大阪大学は2023年5月29日、不安定性を利用して、多足ロボットの歩行を機敏かつ効率的にする技術を開発したと発表した。
多足ロボットは耐故障性や転倒回避性に優れる反面、多くの足の運動制御が難しいという課題があった。
同大学では以前から、回転バネを用いた柔軟な体軸の多足ロボットにおいて、そのバネ剛性をパラメータとするピッチフォーク分岐によって、体軸を真っ直ぐにして歩く際に不安定になり、バネの剛性に依存した半径の円歩行に遷移していくことを明らかにしていた。
不安定性は運動の継続を阻害する要因となるため、一般的にはそれを排除する方向で制御系を設計する。

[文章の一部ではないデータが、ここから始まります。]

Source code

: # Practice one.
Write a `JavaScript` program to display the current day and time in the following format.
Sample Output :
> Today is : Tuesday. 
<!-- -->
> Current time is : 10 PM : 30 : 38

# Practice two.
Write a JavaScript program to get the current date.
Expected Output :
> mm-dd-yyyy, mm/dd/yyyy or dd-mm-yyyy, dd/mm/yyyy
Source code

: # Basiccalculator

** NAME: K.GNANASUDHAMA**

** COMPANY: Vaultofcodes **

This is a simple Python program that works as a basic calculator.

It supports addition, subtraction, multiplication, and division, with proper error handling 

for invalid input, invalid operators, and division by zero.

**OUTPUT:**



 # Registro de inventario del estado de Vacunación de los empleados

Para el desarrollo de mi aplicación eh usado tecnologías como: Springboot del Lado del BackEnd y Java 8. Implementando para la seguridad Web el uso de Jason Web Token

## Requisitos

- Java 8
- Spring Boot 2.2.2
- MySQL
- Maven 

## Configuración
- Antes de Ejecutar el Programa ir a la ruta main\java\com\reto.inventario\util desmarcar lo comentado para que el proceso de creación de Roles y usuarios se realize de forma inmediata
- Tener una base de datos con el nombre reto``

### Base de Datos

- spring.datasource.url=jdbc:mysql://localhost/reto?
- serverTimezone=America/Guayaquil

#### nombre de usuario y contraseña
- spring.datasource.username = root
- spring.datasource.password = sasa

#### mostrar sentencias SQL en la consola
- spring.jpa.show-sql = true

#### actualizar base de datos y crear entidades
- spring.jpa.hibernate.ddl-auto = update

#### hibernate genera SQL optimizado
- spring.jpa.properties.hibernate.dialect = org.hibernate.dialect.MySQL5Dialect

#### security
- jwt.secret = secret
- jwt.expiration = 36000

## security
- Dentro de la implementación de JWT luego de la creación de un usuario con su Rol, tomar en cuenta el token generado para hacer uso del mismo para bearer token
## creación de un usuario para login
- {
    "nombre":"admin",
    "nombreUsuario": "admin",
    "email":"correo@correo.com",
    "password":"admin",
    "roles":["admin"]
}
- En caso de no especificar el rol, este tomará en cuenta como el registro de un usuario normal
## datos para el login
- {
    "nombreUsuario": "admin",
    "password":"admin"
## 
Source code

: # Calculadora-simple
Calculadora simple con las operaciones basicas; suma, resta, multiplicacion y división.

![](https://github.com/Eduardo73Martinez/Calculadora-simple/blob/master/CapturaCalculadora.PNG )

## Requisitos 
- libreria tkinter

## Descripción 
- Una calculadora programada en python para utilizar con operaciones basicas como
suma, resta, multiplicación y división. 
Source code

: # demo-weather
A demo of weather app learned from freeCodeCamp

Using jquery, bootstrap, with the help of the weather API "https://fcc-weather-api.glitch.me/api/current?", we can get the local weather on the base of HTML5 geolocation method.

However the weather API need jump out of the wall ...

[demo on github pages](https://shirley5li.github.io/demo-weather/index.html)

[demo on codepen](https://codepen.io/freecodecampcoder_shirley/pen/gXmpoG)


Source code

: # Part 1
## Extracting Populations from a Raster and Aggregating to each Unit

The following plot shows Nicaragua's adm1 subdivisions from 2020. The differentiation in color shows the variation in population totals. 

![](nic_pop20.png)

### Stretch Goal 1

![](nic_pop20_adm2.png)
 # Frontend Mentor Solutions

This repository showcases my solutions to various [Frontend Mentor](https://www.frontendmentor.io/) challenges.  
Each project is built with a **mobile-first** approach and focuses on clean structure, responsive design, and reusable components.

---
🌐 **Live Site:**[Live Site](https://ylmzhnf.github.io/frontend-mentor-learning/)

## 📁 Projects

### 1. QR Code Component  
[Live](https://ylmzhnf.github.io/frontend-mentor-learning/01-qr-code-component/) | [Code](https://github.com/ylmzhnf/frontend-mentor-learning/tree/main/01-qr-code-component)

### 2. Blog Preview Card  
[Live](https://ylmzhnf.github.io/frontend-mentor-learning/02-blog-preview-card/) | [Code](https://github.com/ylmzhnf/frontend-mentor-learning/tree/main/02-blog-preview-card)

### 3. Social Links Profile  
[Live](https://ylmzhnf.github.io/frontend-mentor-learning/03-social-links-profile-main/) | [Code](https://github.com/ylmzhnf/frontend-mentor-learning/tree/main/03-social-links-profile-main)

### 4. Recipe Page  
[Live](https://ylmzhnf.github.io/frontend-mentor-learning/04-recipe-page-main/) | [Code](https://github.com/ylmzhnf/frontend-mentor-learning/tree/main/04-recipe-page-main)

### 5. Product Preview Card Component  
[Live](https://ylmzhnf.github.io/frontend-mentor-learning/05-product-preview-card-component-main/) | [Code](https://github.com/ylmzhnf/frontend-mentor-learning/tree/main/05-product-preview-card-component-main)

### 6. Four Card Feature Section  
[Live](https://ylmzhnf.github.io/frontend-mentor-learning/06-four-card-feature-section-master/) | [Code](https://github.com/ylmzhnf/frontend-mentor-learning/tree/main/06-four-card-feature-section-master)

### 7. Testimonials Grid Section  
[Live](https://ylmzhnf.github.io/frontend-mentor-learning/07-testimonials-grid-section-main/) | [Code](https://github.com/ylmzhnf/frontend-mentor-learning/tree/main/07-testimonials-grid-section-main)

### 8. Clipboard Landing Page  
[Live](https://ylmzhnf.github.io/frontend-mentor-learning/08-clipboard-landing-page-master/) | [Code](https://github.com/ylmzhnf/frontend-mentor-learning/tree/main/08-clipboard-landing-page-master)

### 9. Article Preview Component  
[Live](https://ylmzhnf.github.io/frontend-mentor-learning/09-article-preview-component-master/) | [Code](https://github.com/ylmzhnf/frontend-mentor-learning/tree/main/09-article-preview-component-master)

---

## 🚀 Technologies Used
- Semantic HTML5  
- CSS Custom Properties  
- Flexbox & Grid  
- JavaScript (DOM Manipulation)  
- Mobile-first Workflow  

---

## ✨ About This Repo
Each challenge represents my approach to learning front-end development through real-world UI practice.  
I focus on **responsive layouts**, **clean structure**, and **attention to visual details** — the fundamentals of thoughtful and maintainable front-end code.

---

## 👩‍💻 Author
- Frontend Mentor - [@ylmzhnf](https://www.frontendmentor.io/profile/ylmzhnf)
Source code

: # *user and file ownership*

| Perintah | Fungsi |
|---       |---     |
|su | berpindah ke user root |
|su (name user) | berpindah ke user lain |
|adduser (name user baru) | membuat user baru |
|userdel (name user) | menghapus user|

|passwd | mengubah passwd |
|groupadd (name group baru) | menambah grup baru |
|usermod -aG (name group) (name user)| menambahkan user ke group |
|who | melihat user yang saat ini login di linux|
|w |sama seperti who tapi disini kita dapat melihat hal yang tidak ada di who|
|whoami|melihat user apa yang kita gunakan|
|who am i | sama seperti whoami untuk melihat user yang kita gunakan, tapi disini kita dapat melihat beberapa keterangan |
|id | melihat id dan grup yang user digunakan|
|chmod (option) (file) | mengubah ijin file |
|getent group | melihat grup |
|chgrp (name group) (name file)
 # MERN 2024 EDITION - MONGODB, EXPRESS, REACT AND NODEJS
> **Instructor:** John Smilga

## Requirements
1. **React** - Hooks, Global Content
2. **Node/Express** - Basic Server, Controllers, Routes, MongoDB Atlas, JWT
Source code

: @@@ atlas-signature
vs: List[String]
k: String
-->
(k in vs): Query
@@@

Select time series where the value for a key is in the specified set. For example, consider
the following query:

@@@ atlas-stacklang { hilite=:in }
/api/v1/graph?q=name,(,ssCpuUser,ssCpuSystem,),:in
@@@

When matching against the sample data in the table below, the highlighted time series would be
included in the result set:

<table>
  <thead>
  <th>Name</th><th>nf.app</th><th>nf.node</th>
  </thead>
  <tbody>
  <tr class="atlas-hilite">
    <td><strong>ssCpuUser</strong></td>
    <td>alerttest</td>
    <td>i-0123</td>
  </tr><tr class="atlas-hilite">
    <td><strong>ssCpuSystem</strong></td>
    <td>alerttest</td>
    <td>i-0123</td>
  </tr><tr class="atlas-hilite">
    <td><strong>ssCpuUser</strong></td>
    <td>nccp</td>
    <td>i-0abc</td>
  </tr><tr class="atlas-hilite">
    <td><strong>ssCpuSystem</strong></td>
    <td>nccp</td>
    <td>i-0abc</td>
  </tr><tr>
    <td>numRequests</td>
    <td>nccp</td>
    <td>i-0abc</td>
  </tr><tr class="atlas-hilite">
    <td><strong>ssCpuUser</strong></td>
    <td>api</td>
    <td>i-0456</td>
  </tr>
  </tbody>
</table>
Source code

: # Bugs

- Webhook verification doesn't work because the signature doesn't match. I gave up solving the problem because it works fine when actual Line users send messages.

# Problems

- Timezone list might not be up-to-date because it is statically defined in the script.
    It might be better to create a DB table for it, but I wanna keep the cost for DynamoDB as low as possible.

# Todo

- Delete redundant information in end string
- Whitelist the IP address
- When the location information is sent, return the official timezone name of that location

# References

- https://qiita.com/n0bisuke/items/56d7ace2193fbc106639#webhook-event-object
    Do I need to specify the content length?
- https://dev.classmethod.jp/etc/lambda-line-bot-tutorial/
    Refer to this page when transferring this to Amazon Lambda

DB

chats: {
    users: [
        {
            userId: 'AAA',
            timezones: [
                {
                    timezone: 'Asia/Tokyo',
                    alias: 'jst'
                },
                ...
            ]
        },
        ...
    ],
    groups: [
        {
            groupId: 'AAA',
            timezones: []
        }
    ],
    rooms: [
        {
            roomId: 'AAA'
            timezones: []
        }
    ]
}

しかし今回の研究では、新たに体軸の回転バネの剛性を変化させる機構を搭載することで、不安定性を自在に引き起こし、さらに、遷移する円歩行の半径を目的とする場所に到達するよう制御。これにより多足ロボットの機敏かつ効率の良い歩行を実現させた。この機構は複雑な計算が不要で、しかもエネルギー消費も少ないという特徴を持つ。
多足ロボットはその優れた特徴からさまざまな場所での活用が期待されている。今回の研究成果により、機敏で効率の良い歩行ができる多足ロボットの実現が可能になり、立ち入ることが難しかった災害現場や惑星探査など、より多様な場所や状況への応用が期待される。